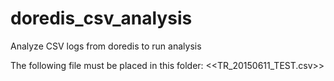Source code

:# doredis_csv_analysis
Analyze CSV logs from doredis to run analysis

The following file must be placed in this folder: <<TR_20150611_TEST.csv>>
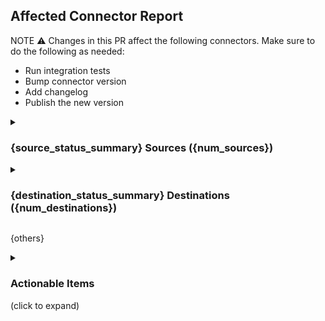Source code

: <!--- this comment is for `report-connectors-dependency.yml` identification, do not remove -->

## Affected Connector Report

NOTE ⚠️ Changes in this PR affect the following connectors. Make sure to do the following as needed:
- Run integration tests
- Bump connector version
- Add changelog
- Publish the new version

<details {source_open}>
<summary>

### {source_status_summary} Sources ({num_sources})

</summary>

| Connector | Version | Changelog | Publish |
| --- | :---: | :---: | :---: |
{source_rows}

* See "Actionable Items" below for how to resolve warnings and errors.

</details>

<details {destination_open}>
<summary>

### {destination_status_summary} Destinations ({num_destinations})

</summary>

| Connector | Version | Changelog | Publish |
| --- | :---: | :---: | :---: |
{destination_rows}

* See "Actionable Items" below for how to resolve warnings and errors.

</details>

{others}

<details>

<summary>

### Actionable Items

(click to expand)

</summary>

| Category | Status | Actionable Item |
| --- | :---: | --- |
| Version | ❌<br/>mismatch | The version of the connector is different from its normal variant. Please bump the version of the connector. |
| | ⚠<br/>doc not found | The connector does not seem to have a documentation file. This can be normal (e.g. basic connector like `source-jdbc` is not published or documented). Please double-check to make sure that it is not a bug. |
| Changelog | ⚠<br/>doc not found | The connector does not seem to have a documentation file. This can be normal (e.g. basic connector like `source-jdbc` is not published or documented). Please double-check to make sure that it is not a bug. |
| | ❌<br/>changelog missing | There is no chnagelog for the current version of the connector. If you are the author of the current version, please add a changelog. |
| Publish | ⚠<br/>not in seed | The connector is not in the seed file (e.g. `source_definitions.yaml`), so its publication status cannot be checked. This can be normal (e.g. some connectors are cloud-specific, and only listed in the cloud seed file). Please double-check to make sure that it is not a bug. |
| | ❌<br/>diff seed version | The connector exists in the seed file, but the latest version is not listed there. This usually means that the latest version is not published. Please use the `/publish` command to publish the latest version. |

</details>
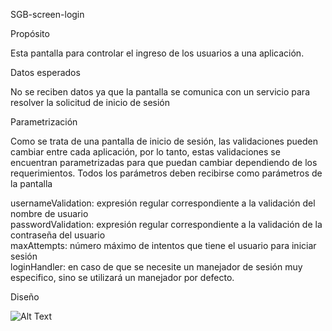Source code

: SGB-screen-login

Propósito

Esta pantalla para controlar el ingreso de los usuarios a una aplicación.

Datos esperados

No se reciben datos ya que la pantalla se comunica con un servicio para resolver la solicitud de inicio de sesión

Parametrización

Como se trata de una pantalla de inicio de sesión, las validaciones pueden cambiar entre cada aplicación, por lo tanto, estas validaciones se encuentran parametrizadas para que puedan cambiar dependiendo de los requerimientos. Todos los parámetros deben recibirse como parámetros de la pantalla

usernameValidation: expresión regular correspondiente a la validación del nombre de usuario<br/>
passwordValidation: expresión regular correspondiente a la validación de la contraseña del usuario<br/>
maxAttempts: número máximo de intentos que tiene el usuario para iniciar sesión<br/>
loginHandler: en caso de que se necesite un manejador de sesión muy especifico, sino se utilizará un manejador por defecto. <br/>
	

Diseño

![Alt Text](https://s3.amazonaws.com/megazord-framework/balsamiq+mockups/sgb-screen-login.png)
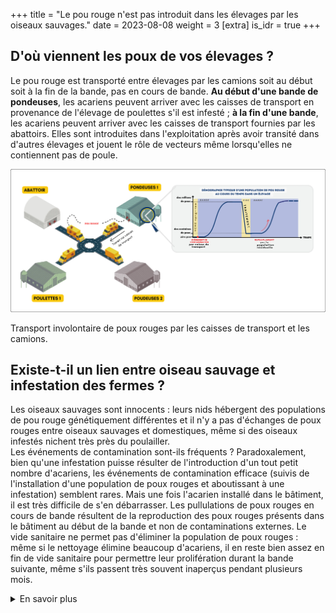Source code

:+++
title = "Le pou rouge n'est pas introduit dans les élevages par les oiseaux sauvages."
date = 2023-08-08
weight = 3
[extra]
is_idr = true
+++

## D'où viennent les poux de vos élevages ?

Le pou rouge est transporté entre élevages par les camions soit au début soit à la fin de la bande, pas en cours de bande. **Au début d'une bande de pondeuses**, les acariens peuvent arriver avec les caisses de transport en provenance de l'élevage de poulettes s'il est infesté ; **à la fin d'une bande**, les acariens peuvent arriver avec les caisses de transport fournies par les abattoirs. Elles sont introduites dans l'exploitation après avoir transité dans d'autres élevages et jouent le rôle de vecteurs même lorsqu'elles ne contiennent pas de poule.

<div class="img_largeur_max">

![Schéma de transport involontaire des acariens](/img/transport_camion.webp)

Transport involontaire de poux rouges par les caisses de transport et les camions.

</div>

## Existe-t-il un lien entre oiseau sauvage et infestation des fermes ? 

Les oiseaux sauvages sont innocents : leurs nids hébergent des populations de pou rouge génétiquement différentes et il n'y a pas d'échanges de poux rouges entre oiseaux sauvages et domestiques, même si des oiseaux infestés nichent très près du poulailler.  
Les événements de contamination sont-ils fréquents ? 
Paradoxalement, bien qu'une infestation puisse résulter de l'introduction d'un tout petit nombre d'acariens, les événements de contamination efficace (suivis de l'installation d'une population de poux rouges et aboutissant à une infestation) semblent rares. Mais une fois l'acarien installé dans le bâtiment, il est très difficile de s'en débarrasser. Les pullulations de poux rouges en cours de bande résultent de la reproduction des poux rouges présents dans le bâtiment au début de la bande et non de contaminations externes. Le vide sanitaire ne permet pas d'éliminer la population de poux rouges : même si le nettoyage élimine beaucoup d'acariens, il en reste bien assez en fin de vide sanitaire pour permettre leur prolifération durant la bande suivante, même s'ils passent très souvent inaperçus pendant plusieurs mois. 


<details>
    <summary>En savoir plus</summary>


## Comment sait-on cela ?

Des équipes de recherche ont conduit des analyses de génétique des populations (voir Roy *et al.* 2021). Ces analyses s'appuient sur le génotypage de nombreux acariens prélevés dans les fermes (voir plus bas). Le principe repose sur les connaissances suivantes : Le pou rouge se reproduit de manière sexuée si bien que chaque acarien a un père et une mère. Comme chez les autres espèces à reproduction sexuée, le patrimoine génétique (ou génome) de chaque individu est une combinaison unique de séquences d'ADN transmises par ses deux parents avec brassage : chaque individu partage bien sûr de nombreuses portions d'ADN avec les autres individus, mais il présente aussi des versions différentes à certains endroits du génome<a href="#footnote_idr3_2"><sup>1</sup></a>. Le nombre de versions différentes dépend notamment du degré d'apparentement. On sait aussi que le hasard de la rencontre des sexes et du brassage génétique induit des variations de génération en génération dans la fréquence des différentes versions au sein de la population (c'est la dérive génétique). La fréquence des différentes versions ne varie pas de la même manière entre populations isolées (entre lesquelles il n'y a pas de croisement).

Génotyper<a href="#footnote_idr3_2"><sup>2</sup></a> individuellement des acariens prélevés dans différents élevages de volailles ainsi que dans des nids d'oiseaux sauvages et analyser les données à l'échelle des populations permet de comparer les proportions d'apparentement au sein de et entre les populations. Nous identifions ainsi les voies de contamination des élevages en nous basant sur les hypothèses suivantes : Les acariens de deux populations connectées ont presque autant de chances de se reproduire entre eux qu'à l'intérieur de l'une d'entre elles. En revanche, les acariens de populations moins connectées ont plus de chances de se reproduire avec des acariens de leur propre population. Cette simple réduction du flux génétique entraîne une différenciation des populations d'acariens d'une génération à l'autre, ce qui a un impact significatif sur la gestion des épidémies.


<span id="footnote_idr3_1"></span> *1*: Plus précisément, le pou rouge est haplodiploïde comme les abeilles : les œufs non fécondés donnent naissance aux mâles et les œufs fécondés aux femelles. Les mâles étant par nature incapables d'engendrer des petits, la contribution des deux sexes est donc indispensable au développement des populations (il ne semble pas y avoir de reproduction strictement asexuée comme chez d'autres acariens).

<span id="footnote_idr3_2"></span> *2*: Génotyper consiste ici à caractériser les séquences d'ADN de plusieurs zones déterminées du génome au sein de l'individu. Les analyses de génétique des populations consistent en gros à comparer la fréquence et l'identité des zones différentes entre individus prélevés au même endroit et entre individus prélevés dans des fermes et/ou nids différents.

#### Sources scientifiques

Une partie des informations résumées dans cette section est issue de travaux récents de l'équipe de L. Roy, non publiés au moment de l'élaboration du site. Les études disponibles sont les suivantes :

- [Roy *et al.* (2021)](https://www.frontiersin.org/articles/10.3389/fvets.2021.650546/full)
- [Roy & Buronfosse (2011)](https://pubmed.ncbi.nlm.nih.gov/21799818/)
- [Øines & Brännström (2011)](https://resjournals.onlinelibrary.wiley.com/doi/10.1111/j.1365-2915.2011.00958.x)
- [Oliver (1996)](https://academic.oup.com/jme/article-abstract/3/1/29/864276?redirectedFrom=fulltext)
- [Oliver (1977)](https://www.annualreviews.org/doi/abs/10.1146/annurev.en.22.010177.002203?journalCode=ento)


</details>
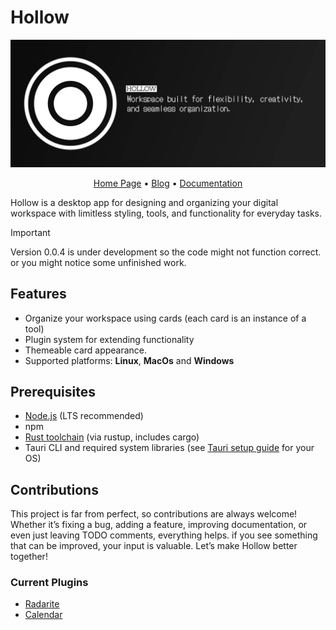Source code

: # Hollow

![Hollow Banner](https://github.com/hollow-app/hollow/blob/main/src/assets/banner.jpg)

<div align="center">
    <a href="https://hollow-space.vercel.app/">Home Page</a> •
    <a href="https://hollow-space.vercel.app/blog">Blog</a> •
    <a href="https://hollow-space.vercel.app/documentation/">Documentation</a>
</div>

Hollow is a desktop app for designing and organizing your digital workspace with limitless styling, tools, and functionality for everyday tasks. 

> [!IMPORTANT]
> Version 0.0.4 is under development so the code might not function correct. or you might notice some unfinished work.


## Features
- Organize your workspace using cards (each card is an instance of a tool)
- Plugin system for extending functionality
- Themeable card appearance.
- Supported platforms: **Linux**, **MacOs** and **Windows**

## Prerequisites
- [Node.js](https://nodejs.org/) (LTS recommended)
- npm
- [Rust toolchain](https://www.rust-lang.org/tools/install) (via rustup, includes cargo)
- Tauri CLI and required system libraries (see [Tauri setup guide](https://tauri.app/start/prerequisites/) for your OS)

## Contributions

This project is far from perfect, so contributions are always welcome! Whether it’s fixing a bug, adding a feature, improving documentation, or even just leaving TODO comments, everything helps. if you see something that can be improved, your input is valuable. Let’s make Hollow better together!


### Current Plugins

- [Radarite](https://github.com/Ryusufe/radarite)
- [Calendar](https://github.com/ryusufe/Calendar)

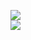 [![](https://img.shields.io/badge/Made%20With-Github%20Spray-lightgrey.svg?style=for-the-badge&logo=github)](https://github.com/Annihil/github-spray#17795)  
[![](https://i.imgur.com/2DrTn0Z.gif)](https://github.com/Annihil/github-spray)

_ _ _ _

* **Exercise instructions**: From the records above, transcribe without alteration every line from the one with "is_idr = true" to the one with "## D'où viennent les poux de vos élevages ?", inclusive.

* **Expected output**:
is_idr = true
+++

## D'où viennent les poux de vos élevages ?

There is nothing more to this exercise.